» **DATA UNDER STUDY**:
[Start of section]
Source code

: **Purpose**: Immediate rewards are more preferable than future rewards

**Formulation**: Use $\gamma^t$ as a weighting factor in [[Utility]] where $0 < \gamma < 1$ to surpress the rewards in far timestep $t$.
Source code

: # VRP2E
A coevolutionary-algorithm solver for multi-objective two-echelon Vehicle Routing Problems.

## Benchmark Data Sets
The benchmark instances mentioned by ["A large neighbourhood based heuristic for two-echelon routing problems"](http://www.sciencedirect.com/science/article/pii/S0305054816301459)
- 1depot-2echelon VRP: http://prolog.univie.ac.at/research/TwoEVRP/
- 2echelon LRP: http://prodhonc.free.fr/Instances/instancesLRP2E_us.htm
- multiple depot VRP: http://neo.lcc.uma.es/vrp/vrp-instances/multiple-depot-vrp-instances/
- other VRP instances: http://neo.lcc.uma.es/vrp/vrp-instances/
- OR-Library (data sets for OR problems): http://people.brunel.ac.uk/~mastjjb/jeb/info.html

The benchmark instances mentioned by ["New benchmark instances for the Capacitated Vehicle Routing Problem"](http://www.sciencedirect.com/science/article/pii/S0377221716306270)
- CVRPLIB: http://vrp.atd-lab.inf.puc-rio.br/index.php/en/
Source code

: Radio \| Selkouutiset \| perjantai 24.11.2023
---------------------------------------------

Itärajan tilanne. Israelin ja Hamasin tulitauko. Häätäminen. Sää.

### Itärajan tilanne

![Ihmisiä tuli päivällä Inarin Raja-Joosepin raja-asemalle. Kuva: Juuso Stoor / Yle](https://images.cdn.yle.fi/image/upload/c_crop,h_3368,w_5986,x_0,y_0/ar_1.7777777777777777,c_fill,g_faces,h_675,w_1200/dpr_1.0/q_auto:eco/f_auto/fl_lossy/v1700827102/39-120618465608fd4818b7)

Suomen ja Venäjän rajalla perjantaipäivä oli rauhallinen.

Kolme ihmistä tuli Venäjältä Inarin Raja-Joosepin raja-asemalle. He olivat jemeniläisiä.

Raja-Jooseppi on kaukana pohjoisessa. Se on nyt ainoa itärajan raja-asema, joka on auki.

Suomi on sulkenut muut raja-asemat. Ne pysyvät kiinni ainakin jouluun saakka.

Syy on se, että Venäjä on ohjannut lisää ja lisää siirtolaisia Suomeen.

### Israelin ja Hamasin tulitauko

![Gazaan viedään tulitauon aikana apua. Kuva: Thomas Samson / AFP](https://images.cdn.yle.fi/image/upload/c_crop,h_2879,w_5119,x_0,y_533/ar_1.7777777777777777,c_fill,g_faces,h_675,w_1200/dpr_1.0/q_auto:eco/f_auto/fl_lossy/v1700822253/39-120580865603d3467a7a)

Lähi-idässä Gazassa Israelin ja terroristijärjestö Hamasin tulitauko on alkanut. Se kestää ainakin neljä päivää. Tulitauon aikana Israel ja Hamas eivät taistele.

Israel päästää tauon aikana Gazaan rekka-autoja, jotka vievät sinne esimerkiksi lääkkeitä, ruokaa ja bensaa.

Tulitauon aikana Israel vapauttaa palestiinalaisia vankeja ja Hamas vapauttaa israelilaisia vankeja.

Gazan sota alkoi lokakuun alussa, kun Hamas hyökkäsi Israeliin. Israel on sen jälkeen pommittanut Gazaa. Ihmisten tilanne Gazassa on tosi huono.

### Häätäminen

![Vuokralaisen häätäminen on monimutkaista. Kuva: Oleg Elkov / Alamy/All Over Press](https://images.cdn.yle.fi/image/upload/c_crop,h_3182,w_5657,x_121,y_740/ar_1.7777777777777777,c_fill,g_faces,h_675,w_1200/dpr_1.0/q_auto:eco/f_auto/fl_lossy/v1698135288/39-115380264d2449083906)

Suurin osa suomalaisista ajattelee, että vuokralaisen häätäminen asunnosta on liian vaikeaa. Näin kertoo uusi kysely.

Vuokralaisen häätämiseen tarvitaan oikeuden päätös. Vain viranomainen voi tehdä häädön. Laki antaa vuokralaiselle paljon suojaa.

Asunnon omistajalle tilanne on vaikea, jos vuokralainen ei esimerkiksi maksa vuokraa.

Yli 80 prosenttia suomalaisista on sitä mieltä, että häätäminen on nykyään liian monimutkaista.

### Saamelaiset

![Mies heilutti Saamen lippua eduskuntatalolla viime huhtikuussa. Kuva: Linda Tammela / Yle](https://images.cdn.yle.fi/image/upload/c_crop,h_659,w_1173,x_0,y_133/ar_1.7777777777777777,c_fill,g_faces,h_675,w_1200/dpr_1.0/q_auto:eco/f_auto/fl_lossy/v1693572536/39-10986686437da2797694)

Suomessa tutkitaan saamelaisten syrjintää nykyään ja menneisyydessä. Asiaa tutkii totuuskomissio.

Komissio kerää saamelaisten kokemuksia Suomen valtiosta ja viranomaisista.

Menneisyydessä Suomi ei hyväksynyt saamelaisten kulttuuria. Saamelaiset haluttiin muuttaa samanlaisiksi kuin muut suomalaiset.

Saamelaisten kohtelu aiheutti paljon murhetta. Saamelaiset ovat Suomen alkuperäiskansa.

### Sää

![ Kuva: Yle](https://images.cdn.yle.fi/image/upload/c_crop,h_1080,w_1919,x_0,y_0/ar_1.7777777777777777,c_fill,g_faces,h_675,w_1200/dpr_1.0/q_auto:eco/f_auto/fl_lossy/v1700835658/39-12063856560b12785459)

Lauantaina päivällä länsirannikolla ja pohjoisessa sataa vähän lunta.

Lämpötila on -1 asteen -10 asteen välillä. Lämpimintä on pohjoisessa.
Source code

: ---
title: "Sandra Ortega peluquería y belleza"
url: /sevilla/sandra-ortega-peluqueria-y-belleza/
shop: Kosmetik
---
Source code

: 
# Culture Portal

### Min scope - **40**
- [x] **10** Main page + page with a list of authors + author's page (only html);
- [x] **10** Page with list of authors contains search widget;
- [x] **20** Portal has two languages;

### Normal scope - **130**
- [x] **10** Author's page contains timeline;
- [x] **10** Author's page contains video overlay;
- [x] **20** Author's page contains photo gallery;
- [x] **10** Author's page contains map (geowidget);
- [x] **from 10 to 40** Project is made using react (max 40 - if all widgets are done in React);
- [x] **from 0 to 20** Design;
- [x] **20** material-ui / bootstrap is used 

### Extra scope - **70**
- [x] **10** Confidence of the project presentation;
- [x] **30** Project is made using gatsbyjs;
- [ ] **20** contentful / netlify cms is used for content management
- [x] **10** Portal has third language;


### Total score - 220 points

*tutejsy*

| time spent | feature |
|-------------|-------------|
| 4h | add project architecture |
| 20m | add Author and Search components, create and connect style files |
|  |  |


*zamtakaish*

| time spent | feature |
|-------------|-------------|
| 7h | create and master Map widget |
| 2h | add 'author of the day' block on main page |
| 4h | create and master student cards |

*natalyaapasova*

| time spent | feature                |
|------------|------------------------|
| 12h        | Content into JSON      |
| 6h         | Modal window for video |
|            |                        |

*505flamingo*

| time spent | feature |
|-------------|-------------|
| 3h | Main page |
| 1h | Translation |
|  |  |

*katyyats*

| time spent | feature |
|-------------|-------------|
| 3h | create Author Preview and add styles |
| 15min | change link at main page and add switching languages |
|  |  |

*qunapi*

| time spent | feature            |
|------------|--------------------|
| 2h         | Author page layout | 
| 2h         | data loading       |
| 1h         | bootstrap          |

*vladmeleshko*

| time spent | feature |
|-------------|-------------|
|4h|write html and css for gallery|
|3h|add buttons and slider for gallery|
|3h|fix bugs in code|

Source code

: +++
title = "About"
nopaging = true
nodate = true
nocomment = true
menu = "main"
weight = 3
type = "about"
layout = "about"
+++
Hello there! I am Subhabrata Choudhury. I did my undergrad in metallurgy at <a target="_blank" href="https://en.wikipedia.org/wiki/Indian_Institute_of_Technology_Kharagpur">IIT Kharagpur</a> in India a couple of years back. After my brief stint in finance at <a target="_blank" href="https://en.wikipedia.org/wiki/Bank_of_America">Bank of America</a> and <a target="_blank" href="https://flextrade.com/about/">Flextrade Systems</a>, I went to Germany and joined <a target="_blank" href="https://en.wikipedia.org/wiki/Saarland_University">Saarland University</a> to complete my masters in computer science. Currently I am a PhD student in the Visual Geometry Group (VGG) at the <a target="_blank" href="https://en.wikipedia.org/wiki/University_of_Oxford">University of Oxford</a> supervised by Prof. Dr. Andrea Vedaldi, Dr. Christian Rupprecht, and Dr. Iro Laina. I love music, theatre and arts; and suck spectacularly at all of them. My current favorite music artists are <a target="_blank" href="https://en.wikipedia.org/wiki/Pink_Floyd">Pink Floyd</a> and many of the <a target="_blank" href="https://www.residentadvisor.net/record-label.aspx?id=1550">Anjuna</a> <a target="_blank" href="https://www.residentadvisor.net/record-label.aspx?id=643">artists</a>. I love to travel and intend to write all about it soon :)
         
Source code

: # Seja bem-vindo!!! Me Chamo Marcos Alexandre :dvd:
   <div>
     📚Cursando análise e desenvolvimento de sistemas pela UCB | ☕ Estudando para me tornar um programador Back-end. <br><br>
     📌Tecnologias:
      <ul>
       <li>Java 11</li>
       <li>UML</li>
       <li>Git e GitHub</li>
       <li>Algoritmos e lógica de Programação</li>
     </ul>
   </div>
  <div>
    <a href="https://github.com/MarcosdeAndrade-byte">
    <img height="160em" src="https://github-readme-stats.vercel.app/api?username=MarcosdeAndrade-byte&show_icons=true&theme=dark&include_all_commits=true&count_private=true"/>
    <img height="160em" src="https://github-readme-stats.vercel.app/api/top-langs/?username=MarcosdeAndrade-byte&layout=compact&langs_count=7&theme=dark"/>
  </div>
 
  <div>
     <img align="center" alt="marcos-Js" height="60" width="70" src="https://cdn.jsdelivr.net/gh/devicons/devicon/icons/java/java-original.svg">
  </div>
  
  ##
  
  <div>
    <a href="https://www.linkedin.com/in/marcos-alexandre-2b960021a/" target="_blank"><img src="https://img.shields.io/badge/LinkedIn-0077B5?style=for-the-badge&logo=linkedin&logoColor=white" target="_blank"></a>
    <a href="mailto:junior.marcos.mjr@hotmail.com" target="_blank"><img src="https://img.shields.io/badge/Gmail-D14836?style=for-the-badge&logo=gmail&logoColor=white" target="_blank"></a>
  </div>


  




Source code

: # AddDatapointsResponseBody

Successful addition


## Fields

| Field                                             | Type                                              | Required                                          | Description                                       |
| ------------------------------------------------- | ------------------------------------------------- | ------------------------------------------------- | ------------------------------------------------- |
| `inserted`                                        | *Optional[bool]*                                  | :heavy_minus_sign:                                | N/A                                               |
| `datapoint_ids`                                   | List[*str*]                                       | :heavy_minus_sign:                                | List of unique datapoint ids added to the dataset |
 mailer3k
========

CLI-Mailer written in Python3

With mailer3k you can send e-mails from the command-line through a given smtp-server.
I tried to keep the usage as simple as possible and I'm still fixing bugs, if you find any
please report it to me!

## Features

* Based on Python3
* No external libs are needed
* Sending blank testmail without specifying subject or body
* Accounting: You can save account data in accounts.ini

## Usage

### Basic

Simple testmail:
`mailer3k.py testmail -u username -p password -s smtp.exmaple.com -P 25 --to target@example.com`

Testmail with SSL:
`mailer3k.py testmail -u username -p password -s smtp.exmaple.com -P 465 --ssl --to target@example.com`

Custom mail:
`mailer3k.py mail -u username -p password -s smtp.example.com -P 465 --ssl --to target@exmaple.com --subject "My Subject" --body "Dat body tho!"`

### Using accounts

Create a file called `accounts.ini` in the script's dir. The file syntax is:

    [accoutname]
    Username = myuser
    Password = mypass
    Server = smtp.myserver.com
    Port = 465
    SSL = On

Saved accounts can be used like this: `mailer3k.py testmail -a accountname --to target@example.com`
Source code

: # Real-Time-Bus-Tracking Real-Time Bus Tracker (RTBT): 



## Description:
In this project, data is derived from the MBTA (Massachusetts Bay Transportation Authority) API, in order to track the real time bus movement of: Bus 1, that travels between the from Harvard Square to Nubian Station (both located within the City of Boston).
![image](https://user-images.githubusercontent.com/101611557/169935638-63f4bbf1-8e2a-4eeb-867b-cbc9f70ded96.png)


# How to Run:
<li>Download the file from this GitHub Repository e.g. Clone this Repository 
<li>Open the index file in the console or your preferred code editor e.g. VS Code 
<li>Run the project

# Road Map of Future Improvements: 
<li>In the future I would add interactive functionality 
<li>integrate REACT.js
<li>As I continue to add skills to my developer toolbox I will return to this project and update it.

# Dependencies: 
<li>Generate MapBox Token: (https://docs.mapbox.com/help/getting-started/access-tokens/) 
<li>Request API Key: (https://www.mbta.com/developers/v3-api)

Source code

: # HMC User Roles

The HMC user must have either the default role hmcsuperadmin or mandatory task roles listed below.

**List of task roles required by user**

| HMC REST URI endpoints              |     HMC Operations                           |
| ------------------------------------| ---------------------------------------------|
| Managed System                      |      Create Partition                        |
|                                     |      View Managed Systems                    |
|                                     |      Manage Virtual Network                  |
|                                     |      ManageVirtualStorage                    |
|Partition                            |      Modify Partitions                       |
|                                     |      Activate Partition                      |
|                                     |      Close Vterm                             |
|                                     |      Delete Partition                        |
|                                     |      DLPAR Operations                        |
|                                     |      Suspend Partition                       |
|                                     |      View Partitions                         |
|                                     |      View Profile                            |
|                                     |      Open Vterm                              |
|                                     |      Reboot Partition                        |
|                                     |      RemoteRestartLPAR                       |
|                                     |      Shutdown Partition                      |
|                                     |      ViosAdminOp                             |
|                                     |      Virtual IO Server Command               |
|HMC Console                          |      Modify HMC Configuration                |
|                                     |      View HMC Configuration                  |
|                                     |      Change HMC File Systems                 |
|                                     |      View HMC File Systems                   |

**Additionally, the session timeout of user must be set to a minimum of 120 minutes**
[End of section]
» **TASK STATEMENT**:
Reply with a lone number, the count of lines in the data that include the string "exmaple".

» **ANSWER SPACE**:
3